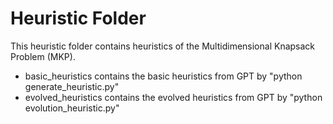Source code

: # Heuristic Folder 
 
This heuristic folder contains heuristics of the Multidimensional Knapsack Problem (MKP). 

- basic_heuristics contains the basic heuristics from GPT by "python generate_heuristic.py"
- evolved_heuristics contains the evolved heuristics from GPT by "python evolution_heuristic.py"
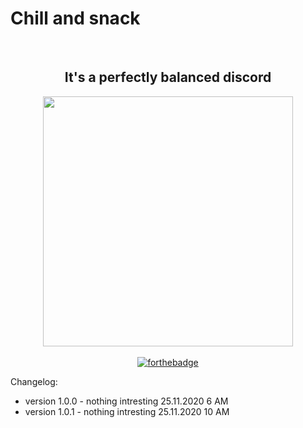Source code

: # Chill and snack 
<br>
<center><h2>It's a perfectly balanced discord</h1>
<a href="https://i.imgur.com/tqY2ZCp.png" rel="nofollow"><img src= https://i.imgur.com/tqY2ZCp.png height="400"></a>
<br><br>
<a href="https://forthebadge.com" rel="nofollow"><img src="https://forthebadge.com/images/badges/uses-css.svg" alt="forthebadge" data-canonical-src="https://forthebadge.com/images/badges/uses-css.svg" style="max-width:100%;"></a></center>
<p>Changelog:<p><ul>
<li>version 1.0.0 - nothing intresting 25.11.2020 6 AM</li>
 <li>version 1.0.1 - nothing intresting 25.11.2020 10 AM</li>
</ul>


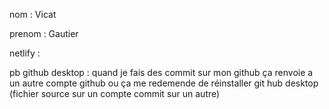 nom : Vicat

prenom : Gautier

netlify :

pb github desktop : quand je fais des commit sur mon github ça renvoie a un autre compte github ou ça me redemende de réinstaller git hub desktop (fichier source sur un compte commit sur un autre)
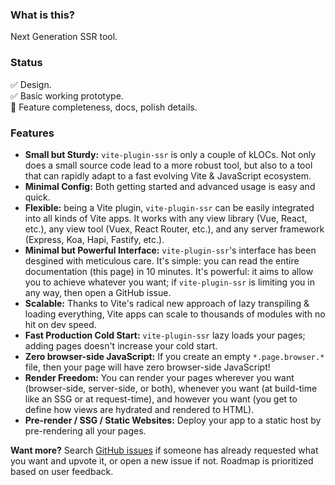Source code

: ### What is this?

Next Generation SSR tool.

### Status

:white_check_mark: Design.<br/>
:white_check_mark: Basic working prototype.<br/>
:construction: Feature completeness, docs, polish details.

### Features

- **Small but Sturdy:** `vite-plugin-ssr` is only a couple of kLOCs. Not only does a small source code lead to a more robust tool, but also to a tool that can rapidly adapt to a fast evolving Vite & JavaScript ecosystem.
- **Minimal Config:** Both getting started and advanced usage is easy and quick.
- **Flexible:** being a Vite plugin, `vite-plugin-ssr` can be easily integrated into all kinds of Vite apps. It works with any view library (Vue, React, etc.), any view tool (Vuex, React Router, etc.), and any server framework (Express, Koa, Hapi, Fastify, etc.).
- **Minimal but Powerful Interface:** `vite-plugin-ssr`'s interface has been desgined with meticulous care. It's simple: you can read the entire documentation (this page) in 10 minutes. It's powerful: it aims to allow you to achieve whatever you want; if `vite-plugin-ssr` is limiting you in any way, then open a GitHub issue.
- **Scalable:** Thanks to Vite's radical new approach of lazy transpiling & loading everything, Vite apps can scale to thousands of modules with no hit on dev speed.
- **Fast Production Cold Start:** `vite-plugin-ssr` lazy loads your pages; adding pages doesn't increase your cold start.
- **Zero browser-side JavaScript:** If you create an empty `*.page.browser.*` file, then your page will have zero browser-side JavaScript!
- **Render Freedom:** You can render your pages wherever you want (browser-side, server-side, or both), whenever you want (at build-time like an SSG or at request-time), and however you want (you get to define how views are hydrated and rendered to HTML).
- **Pre-render / SSG / Static Websites:** Deploy your app to a static host by pre-rendering all your pages.

**Want more?** Search [GitHub issues](https://github.com/telefunc/telefunc/issues/) if someone has already requested what you want and upvote it, or open a new issue if not. Roadmap is prioritized based on user feedback.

--*--

WHAT TO DO
Keep every word of the material exactly as given. Drop the pictures.

RESULT FOR THIS EXERCISE
Source code

: # Heuristic Folder 
 
This heuristic folder contains heuristics of the Multidimensional Knapsack Problem (MKP). 

- basic_heuristics contains the basic heuristics from GPT by "python generate_heuristic.py"
- evolved_heuristics contains the evolved heuristics from GPT by "python evolution_heuristic.py"
Source code

: # Chill and snack 
<br>
<center><h2>It's a perfectly balanced discord</h1>
<a href="https://i.imgur.com/tqY2ZCp.png" rel="nofollow"><img src= https://i.imgur.com/tqY2ZCp.png height="400"></a>
<br><br>
<a href="https://forthebadge.com" rel="nofollow"><img src="https://forthebadge.com/images/badges/uses-css.svg" alt="forthebadge" data-canonical-src="https://forthebadge.com/images/badges/uses-css.svg" style="max-width:100%;"></a></center>
<p>Changelog:<p><ul>
<li>version 1.0.0 - nothing intresting 25.11.2020 6 AM</li>
 <li>version 1.0.1 - nothing intresting 25.11.2020 10 AM</li>
</ul>


 nom : Vicat

prenom : Gautier

netlify :

pb github desktop : quand je fais des commit sur mon github ça renvoie a un autre compte github ou ça me redemende de réinstaller git hub desktop (fichier source sur un compte commit sur un autre)
Source code

: ### What is this?

Next Generation SSR tool.

### Status

:white_check_mark: Design.<br/>
:white_check_mark: Basic working prototype.<br/>
:construction: Feature completeness, docs, polish details.

### Features

- **Small but Sturdy:** `vite-plugin-ssr` is only a couple of kLOCs. Not only does a small source code lead to a more robust tool, but also to a tool that can rapidly adapt to a fast evolving Vite & JavaScript ecosystem.
- **Minimal Config:** Both getting started and advanced usage is easy and quick.
- **Flexible:** being a Vite plugin, `vite-plugin-ssr` can be easily integrated into all kinds of Vite apps. It works with any view library (Vue, React, etc.), any view tool (Vuex, React Router, etc.), and any server framework (Express, Koa, Hapi, Fastify, etc.).
- **Minimal but Powerful Interface:** `vite-plugin-ssr`'s interface has been desgined with meticulous care. It's simple: you can read the entire documentation (this page) in 10 minutes. It's powerful: it aims to allow you to achieve whatever you want; if `vite-plugin-ssr` is limiting you in any way, then open a GitHub issue.
- **Scalable:** Thanks to Vite's radical new approach of lazy transpiling & loading everything, Vite apps can scale to thousands of modules with no hit on dev speed.
- **Fast Production Cold Start:** `vite-plugin-ssr` lazy loads your pages; adding pages doesn't increase your cold start.
- **Zero browser-side JavaScript:** If you create an empty `*.page.browser.*` file, then your page will have zero browser-side JavaScript!
- **Render Freedom:** You can render your pages wherever you want (browser-side, server-side, or both), whenever you want (at build-time like an SSG or at request-time), and however you want (you get to define how views are hydrated and rendered to HTML).
- **Pre-render / SSG / Static Websites:** Deploy your app to a static host by pre-rendering all your pages.

**Want more?** Search [GitHub issues](https://github.com/telefunc/telefunc/issues/) if someone has already requested what you want and upvote it, or open a new issue if not. Roadmap is prioritized based on user feedback.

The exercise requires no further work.